The problem was, that's when everything would pretty much go to hell.
My toddler would climb into my lap and joyously smash his cereal-sticky fingers into my keyboard.
My 5-year-old would poke his head in to ask, "Hey, hey, hey Mom? Hey Mom? Hey? Mom? Hey, what goes faster, a subway or a bus? I think a JET but anyway, Mom? Subway or bus?"
The toddler would demand a viewing of his favorite Internet video, the one with the hedgehogs running around with their heads stuck in toilet paper tubes, and when I said no honey we'll do that later, he'd weep angrily, kick my chair, then run off to the other end of the house to attempt a Revenge Diaper Poop.
The dog would station herself nearby and launch into her daily business of releasing steady puffs of sulfurous-dead-whale-farts in my direction.
The 5-year-old would ask if he could have a different Curious George because "THIS Curious George has a lion in it and Mom, I've decided I don't LIKE lions. I like DINOSAURS and HAMSTERS but LIONS are—MOM? Are you listening to me?"
Inevitably, the toddler would suddenly race in and happily announce that "I pooped, Mom, Mom, Mom? I POOOOOOOooooOOOOOOoooooPED!"
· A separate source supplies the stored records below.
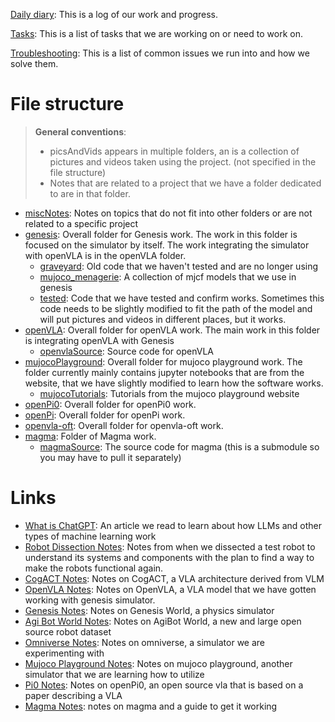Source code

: [Daily diary](dailyDiary.md): This is a log of our work and progress.

[Tasks](tasks.md): This is a list of tasks that we are working on or need to work on.

[Troubleshooting](troubleshooting.md): This is a list of common issues we run into and how we solve them.


# File structure
> **General conventions**:
> - picsAndVids appears in multiple folders, an is a collection of pictures and videos taken using the project. (not specified in the file structure)
> - Notes that are related to a project that we have a folder dedicated to are in that folder.
* [miscNotes](miscNotes): Notes on topics that do not fit into other folders or are not related to a specific project
* [genesis](genesis): Overall folder for Genesis work. The work in this folder is focused on the simulator by itself. The work integrating the simulator with openVLA is in the openVLA folder.
    * [graveyard](genesis/graveyard): Old code that we haven't tested and are no longer using
    * [mujoco_menagerie](genesis/mujoco_menagerie): A collection of mjcf models that we use in genesis
    * [tested](genesis/tested): Code that we have tested and confirm works. Sometimes this code needs to be slightly modified to fit the path of the model and will put pictures and videos in different places, but it works.
* [openVLA](openVLA): Overall folder for openVLA work. The main work in this folder is integrating openVLA with Genesis
    * [openvlaSource](openVLA/openvlaSource): Source code for openVLA
* [mujocoPlayground](mujocoPlayground): Overall folder for mujoco playground work. The folder currently mainly contains jupyter notebooks that are from the website, that we have slightly modified to learn how the software works.
    * [mujocoTutorials](mujocoPlayground/mujocoTutorials): Tutorials from the mujoco playground website
* [openPi0](openPi0): Overall folder for openPi0 work.
* [openPi](openPi): Overall folder for openPi work.
* [openvla-oft](openvlaOFT/openvla-oft): Overall folder for openvla-oft work.
* [magma](magma): Folder of Magma work.
    * [magmaSource](magma/magmaSource): The source code for magma (this is a submodule so you may have to pull it separately)




# Links
* [What is ChatGPT](https://writings.stephenwolfram.com/2023/02/what-is-chatgpt-doing-and-why-does-it-work/): An article we read to learn about how LLMs and other types of machine learning work
* [Robot Dissection Notes](miscNotes/robotDissectionNotes.md): Notes from when we dissected a test robot to understand its systems and components with the plan to find a way to make the robots functional again.
* [CogACT Notes](miscNotes/CogACTnotes.md): Notes on CogACT, a VLA architecture derived from VLM
* [OpenVLA Notes](openVLA/OpenVLAnotes.md): Notes on OpenVLA, a VLA model that we have gotten working with genesis simulator.
* [Genesis Notes](genesis/genesisNotes.md): Notes on Genesis World, a physics simulator
* [Agi Bot World Notes](miscNotes/AgiBotWorldNotes.md): Notes on AgiBot World, a new and large open source robot dataset
* [Omniverse Notes](miscNotes/omniverseNotes.md): Notes on omniverse, a simulator we are experimenting with
* [Mujoco Playground Notes](mujocoPlayground/mujocoPlaygroundNotes.md): Notes on mujoco playground, another simulator that we are learning how to utilize
* [Pi0 Notes](openPi0/pi0Notes.md): Notes on openPi0, an open source vla that is based on a paper describing a VLA
* [Magma Notes](magma/magmaNotes.md): notes on magma and a guide to get it working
(His brother, helpfully: "MOM? DYLAN POOOOOOOOOOOOOOOPED!")
Picture, if you will, an unkempt woman hunched over a glowing laptop, repeatedly flapping one arm in a desperate gesture for quiet, frantically searching out story ideas and sending half-formed emails to her editor. Minutes would tick by and pretty soon it would be damn near naptime, and me without a shower. That was usually the point when the doorbell would ring and a UPS guy who bore a striking resemblance to Chris Pine would need a signature, which he would collect with a barely perceptible shudder as I breathed stale coffee on him while hitching at my wrinkled, muffin-top-revealing sweatpants.
Basically, I was spending most of my morning hushing the kids while taking forever to grind out one freaking article. Not exactly a fantastic use of anyone's time.
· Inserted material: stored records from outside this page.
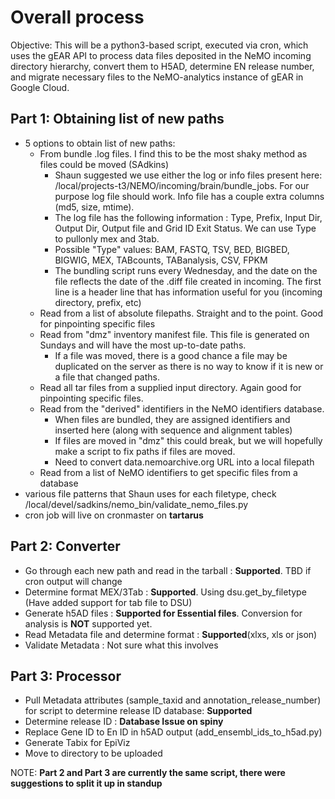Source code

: # Overall process

Objective: This will be a python3-based script, executed via cron, which uses the gEAR API to process data files deposited in the NeMO incoming directory hierarchy, convert them to H5AD, determine EN release number, and migrate necessary files to the NeMO-analytics instance of gEAR in Google Cloud.

## **Part 1: Obtaining list of new paths**

* 5 options to obtain list of new paths:
  * From bundle .log files.  I find this to be the most shaky method as files could be moved (SAdkins)
    * Shaun suggested we use either the log or info files present here: /local/projects-t3/NEMO/incoming/brain/bundle_jobs. For our purpose log file should work. Info file has a couple extra columns (md5, size, mtime).
    * The log file has the following information : Type, Prefix, Input Dir, Output Dir, Output file and Grid ID Exit Status. We can use Type to pullonly mex and 3tab.
    * Possible "Type" values: BAM, FASTQ, TSV, BED, BIGBED, BIGWIG, MEX, TABcounts, TABanalysis, CSV, FPKM
    * The bundling script runs every Wednesday, and the date on the file reflects the date of the .diff file created in incoming.  The first line is a header line that has information useful for you (incoming directory, prefix, etc)
  * Read from a list of absolute filepaths.  Straight and to the point.  Good for pinpointing specific files
  * Read from "dmz" inventory manifest file.  This file is generated on Sundays and will have the most up-to-date paths.
    * If a file was moved, there is a good chance a file may be duplicated on the server as there is no way to know if it is new or a file that changed paths.
  * Read all tar files from a supplied input directory.  Again good for pinpointing specific files.
  * Read from the "derived" identifiers in the NeMO identifiers database.
    * When files are bundled, they are assigned identifiers and inserted here (along with sequence and alignment tables)
    * If files are moved in "dmz" this could break, but we will hopefully make a script to fix paths if files are moved.
    * Need to convert data.nemoarchive.org URL into a local filepath
  * Read from a list of NeMO identifiers to get specific files from a database
* various file patterns that Shaun uses for each filetype, check /local/devel/sadkins/nemo_bin/validate_nemo_files.py
* cron job will live on cronmaster on **tartarus**

## **Part 2: Converter**

* Go through each new path and read in the tarball : **Supported**. TBD if cron output will change
* Determine format MEX/3Tab : **Supported**. Using dsu.get_by_filetype (Have added support for tab file to DSU)
* Generate h5AD files : **Supported for Essential files**. Conversion for analysis is **NOT** supported yet.
* Read Metadata file and determine format : **Supported**(xlxs, xls or json)
* Validate Metadata : Not sure what this involves

## **Part 3: Processor**

* Pull Metadata attributes (sample_taxid and annotation_release_number) for script to determine release ID database: **Supported**
* Determine release ID : **Database Issue on spiny**
* Replace Gene ID to En ID in h5AD output (add_ensembl_ids_to_h5ad.py)
* Generate Tabix for EpiViz
* Move to directory to be uploaded

NOTE: **Part 2 and Part 3 are currently the same script, there were suggestions to split it up in standup**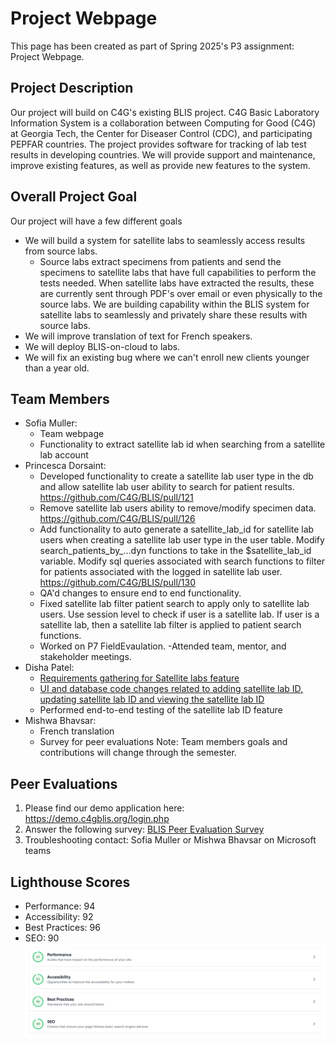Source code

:# Project Webpage
This page has been created as part of Spring 2025's P3 assignment: Project Webpage.

## Project Description
Our project will build on C4G's existing BLIS project. C4G Basic Laboratory Information System is a collaboration between Computing for Good (C4G) at Georgia Tech, the Center for Diseaser Control (CDC), and participating PEPFAR countries. The project provides software for tracking of lab test results in developing countries. We will provide support and maintenance, improve existing features, as well as provide new features to the system.

## Overall Project Goal
Our project will have a few different goals

- We will build a system for satellite labs to seamlessly access results from source labs. 
    - Source labs extract specimens from patients and send the specimens to satellite labs that have full capabilities to perform the tests needed. When satellite labs have extracted the results, these are currently sent through PDF's over email or even physically to the source labs. We are building capability within the BLIS system for satellite labs to seamlessly and privately share these results with source labs.
- We will improve translation of text for French speakers.
- We will deploy BLIS-on-cloud to labs.
- We will fix an existing bug where we can't enroll new clients younger than a year old.


## Team Members
- Sofia Muller: 
    - Team webpage
    - Functionality to extract satellite lab id when searching from a satellite lab account
- Princesca Dorsaint: 
    - Developed functionality to create a satellite lab user type in the db and allow satellite lab user ability to search for patient results. https://github.com/C4G/BLIS/pull/121
    - Remove satellite lab users ability to remove/modify specimen data. https://github.com/C4G/BLIS/pull/126
    - Add functionality to auto generate a satellite_lab_id for satellite lab users when creating  a satellite lab user type in the user table. Modify search_patients_by_...dyn functions to take in the $satellite_lab_id variable. Modify sql queries associated with search functions to filter for patients associated with the logged in satellite lab user. https://github.com/C4G/BLIS/pull/130
    - QA'd changes to ensure end to end functionality.
    - Fixed satellite lab filter patient search to apply only to satellite lab users. Use session level to check if user is a satellite lab. If user is a satellite lab, then a satellite lab filter is applied to patient search functions.
    - Worked on P7 FieldEvaulation.
    -Attended team, mentor, and stakeholder meetings.
- Disha Patel: 
    - [Requirements gathering for Satellite labs feature](https://github.com/C4G/BLIS/pull/116)
    - [UI and database code changes related to adding satellite lab ID, updating satellite lab ID and viewing the satellite lab ID](https://github.com/C4G/BLIS/pull/127)
    - Performed end-to-end testing of the satellite lab ID feature
- Mishwa Bhavsar:
    - French translation
    - Survey for peer evaluations
Note: Team members goals and contributions will change through the semester.

## Peer Evaluations
1. Please find our demo application here: https://demo.c4gblis.org/login.php
2. Answer the following survey: [BLIS Peer Evaluation Survey](https://forms.office.com/r/snWhypaQiy)
3. Troubleshooting contact: Sofia Muller or Mishwa Bhavsar on Microsoft teams

## Lighthouse Scores
- Performance: 94
- Accessibility: 92
- Best Practices: 96
- SEO: 90
![Screenshot](../images/spring_2025/lighthouse.png)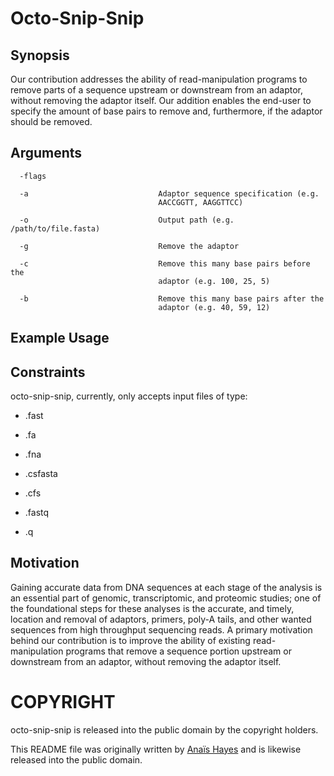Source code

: # Octo-Snip-Snip

## Synopsis
Our contribution addresses the ability of read-manipulation programs to remove parts of a sequence upstream or downstream from an adaptor, without removing the adaptor itself. Our addition enables the end-user to specify the amount of base pairs to remove and, furthermore, if the adaptor should be removed.

## Arguments
      -flags

      -a                             Adaptor sequence specification (e.g.
                                     AACCGGTT, AAGGTTCC)

      -o                             Output path (e.g. /path/to/file.fasta)

      -g                             Remove the adaptor

      -c                             Remove this many base pairs before the
                                     adaptor (e.g. 100, 25, 5)

      -b                             Remove this many base pairs after the
                                     adaptor (e.g. 40, 59, 12)

## Example Usage


## Constraints
octo-snip-snip, currently, only accepts input files of type:
* .fast
- .fa
+ .fna
- .csfasta
+ .cfs
* .fastq
+ .q

## Motivation
Gaining accurate data from DNA sequences at each stage of the analysis is an essential part of genomic, transcriptomic, and proteomic studies; one of the foundational steps for these analyses is the accurate, and timely, location and removal of adaptors, primers, poly-A tails, and other wanted sequences from high throughput sequencing reads. A primary motivation behind our contribution is to improve the ability of existing read-manipulation programs that remove a sequence portion upstream or downstream from an adaptor, without removing the adaptor itself.


# COPYRIGHT

octo-snip-snip is released into the public domain by the copyright holders.

This README file was originally written by [Anaïs Hayes](https://github.com/ahayesfelts) and is likewise released into the public domain.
So here's what I did to solve the problem, and I hope you didn't pay full price for these seats because you are only going to need the EDGE: I set my alarm for an hour earlier.
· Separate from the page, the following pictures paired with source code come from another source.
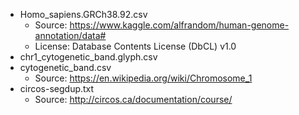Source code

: - Homo_sapiens.GRCh38.92.csv
    - Source: https://www.kaggle.com/alfrandom/human-genome-annotation/data#
    - License: Database Contents License (DbCL) v1.0
- chr1_cytogenetic_band.glyph.csv
- cytogenetic_band.csv
    - Source: https://en.wikipedia.org/wiki/Chromosome_1
- circos-segdup.txt
    - Source: http://circos.ca/documentation/course/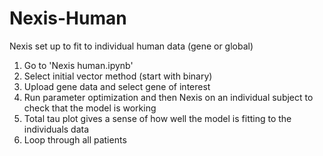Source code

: # Nexis-Human

Nexis set up to fit to individual human data (gene or global)

1. Go to 'Nexis human.ipynb'
2. Select initial vector method (start with binary)
3. Upload gene data and select gene of interest
4. Run parameter optimization and then Nexis on an individual subject to check that the model is working
5. Total tau plot gives a sense of how well the model is fitting to the individuals data
6. Loop through all patients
And that. Fixed. Everything.
Now I sit in a cozy dark living room in total silence, sipping coffee while it's still hot. I can get that first deadline out of the way before the kids are even out of their PJs, and instead of rushing past them to the computer, I'm sitting with them at the breakfast table talking about what we're going to do during the day. By 9 a.m. I'm showered and even ready, mostly, sort of, to be seen by other human beings.
I don't love getting up when it's pitch dark outside, but man oh man: so worth it.
Have you found any basic tricks for improving your own work/life balance?